We try to always make sure we have a Plan B and Plan C in place!
When getting ready for a release - people turn out to be important, too:
- Do we have a list of key technical contacts we can reach quickly in case our release doesn’t work out as we hoped?
- Do we know what impact our changes will have on which users?
- Have we tested that our enabled feature toggles include the right people and exclude the right people?
- Have we tested that access control includes the right people and excludes the right people?
- Have we lined up people to help verify our release? People like:
- Product manager(s).
- Intent owners.
- Support engineers.
- People who should see our changes: and people who should not see them.
- Have we completed other release preparations that might make our rollout a success? For example:
- Updated our training and documentation?
- Made public announcements about the upcoming release?
- Sent communications to people who might be interested in the changes?

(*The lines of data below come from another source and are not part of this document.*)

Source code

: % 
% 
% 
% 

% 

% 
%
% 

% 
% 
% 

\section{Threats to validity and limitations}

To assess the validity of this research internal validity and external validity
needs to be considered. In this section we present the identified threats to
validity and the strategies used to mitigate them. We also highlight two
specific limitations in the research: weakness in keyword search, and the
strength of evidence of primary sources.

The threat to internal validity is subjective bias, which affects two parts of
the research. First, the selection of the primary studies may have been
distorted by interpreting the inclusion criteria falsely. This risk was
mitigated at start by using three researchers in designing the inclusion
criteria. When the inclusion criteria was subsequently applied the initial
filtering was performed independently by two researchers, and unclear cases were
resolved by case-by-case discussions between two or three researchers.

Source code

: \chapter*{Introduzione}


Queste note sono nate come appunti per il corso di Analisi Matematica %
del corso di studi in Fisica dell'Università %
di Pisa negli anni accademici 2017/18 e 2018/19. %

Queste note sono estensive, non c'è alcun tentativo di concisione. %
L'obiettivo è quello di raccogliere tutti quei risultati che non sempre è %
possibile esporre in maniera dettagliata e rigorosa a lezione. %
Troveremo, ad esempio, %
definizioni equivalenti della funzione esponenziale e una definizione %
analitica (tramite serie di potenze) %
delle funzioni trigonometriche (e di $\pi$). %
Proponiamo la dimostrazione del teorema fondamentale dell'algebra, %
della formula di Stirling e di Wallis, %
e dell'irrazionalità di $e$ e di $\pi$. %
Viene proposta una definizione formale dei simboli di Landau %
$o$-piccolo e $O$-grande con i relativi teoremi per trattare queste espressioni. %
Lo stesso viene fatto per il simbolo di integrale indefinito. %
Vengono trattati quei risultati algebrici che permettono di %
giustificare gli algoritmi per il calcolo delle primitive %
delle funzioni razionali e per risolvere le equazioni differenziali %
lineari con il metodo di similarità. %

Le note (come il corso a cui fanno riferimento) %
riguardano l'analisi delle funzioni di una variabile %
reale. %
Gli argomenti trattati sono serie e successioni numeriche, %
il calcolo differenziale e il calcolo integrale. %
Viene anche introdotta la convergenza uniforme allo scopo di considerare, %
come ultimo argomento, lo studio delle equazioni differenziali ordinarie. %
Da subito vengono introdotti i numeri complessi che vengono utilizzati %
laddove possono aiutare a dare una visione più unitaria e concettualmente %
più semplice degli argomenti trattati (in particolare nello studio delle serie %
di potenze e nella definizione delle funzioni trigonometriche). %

A lot of big enterprises require a more formal change control process. We happen to work in one of these places, so sometimes we might have to create a change request, including:
- Making sure our request to make the change was entered into the change control system.
- Making sure our change request does not conflict with other critical items in the change control system like no-release periods.
Having survived countless manual deployments earlier in our lives, nothing beats a good continuous integration/continuous delivery (CI/CD) pipeline. If you don’t have one, we would recommend getting one: otherwise, you may be stuck with a manual playbook and the huge headaches that come with it.
We are fortunate enough to have a CI/CD pipeline - so, while a release is occurring, we:
- Verify that our deployment job has successfully completed by looking at our deployment logs.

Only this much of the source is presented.